▶ **WHAT IS BEING ASKED**: Every line from the top of the material through the line holding "another $g^1_4$ on $C$." should be copied exactly, and only those lines.

• • • •

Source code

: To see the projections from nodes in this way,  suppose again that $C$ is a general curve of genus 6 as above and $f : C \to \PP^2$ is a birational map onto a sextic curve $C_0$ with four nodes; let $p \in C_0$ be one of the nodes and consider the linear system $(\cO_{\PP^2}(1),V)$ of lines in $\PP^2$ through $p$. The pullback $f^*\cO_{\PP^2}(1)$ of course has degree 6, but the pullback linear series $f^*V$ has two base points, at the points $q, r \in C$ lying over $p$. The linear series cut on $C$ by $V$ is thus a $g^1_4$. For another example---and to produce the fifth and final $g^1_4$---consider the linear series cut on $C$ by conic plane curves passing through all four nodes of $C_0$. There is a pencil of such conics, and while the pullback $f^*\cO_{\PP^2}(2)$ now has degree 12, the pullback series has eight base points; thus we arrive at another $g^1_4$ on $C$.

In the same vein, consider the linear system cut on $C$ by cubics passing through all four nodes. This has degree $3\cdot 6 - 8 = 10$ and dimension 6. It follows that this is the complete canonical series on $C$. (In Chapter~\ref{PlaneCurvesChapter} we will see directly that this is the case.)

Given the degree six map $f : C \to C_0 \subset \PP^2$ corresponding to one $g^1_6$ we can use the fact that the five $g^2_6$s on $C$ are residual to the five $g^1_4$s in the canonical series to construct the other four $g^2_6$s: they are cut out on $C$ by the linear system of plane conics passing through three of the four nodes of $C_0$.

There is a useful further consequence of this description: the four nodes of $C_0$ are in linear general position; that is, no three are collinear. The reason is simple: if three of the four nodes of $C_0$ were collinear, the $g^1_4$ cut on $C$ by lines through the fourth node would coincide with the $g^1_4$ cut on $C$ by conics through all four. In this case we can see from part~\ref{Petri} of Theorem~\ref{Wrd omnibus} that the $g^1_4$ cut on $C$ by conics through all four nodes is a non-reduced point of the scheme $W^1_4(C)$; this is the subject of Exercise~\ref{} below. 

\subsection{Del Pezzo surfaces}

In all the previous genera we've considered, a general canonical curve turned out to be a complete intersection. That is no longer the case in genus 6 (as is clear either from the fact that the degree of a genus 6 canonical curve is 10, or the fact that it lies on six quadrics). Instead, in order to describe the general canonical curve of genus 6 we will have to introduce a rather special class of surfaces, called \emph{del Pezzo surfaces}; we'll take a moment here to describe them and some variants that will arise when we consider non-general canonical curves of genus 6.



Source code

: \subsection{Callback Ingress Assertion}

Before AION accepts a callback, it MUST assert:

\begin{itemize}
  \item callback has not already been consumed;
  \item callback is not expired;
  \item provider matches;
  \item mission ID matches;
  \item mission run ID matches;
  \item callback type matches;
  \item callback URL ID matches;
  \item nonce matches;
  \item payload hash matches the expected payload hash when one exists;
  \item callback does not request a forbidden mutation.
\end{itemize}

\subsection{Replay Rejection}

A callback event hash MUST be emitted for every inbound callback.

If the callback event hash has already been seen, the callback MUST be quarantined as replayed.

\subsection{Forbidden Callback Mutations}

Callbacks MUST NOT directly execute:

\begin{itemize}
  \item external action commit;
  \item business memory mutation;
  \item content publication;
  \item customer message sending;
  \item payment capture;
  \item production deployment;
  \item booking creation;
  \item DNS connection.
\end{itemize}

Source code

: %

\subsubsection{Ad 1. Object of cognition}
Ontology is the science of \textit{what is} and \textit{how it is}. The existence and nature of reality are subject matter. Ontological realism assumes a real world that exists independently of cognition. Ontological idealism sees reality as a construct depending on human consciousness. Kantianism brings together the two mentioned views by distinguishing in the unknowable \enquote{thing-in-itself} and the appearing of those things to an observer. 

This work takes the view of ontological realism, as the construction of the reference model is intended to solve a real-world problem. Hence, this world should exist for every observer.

• • • •

▶ **YOUR SOLUTION**:
Source code

: To see the projections from nodes in this way,  suppose again that $C$ is a general curve of genus 6 as above and $f : C \to \PP^2$ is a birational map onto a sextic curve $C_0$ with four nodes; let $p \in C_0$ be one of the nodes and consider the linear system $(\cO_{\PP^2}(1),V)$ of lines in $\PP^2$ through $p$. The pullback $f^*\cO_{\PP^2}(1)$ of course has degree 6, but the pullback linear series $f^*V$ has two base points, at the points $q, r \in C$ lying over $p$. The linear series cut on $C$ by $V$ is thus a $g^1_4$. For another example---and to produce the fifth and final $g^1_4$---consider the linear series cut on $C$ by conic plane curves passing through all four nodes of $C_0$. There is a pencil of such conics, and while the pullback $f^*\cO_{\PP^2}(2)$ now has degree 12, the pullback series has eight base points; thus we arrive at another $g^1_4$ on $C$.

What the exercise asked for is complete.